Memminger Pens A Witty New Novel
“It was one of those typically blustery mornings in late August when rain squalls march across Kaneohe Bay from the eastern ocean, one after the other like soggy invading battalions. I was in the day cabin of the Travis McGee, nursing along my first meal of the day, which I had come to refer to as Honey Bunches of Budweiser because it sounded healthier than ‘swigging beer for breakfast.'”
Thus begins the breezy, witty and hilarious first novel by Charley Memminger, Hawaii’s local boy making a big splash on the national scene with the publication of Aloha, Lady Blue.
I read the book and I have to be honest: It’s darn good. Memminger is a former crime reporter turned humor columnist turned scriptwriter turned novelist. He draws from his deep local roots and experiences to etch characters who are colorful, unforgettable and bitingly authentic.
As you probably guessed from the opening salvo, Memminger pays tribute to (but doesn’t copy) one of his primary influences, the John D. MacDonald Travis McGee series (I read them all and loved them).
I recently sat down with Memminger at Kaneohe Yacht Club, which he’s renamed the Bayview Yacht Club in his book, home of heroic yet comically flawed hero Stryker McBride.
JM: Your book really captures Hawaii perfectly. Unlike so many books set in Hawaii, Aloha, Lady Blue didn’t make me cringe. I didn’t cringe at the story, at fake Hawaiian names, fake locations or fake pidgin …
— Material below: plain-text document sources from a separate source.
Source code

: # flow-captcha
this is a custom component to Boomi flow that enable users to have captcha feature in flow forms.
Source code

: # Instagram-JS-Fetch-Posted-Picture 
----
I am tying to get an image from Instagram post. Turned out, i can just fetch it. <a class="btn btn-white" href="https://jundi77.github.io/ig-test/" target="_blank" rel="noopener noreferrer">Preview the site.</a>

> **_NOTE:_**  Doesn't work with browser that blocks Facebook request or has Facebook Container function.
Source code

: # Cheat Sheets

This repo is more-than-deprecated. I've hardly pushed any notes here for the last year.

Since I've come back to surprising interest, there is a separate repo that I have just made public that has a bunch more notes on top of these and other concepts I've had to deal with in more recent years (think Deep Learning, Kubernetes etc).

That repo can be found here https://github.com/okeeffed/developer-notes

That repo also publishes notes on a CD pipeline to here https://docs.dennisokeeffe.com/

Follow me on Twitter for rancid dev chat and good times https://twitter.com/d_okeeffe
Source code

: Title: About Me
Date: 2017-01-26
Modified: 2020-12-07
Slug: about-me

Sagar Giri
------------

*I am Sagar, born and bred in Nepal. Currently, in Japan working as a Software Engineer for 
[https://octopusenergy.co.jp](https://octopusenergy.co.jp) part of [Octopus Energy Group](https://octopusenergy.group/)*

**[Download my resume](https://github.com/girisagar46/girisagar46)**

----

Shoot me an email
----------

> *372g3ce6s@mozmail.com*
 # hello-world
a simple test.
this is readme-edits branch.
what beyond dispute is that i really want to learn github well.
CM: I didn’t want any clichés; I didn’t want that for this book. If I hit a cliché, then I tried to turn it upside down. I wanted it to have a comic element, even though it’s kind of a dark story in the end. So, yeah, you have characters with weird names. But weird names are part of Hawaii. We know that.
JM: But they’re not condescendingly weird.
CM: Right, but my publisher didn’t understand. It’s not condescending, that’s just what their names are. You know, you have a Bumpy Kanahele, or you have a Chinky Mahoe. These are their names. So I have a Tiny Maunakea and Aunty Kealoha.
JM: You based characters on real people …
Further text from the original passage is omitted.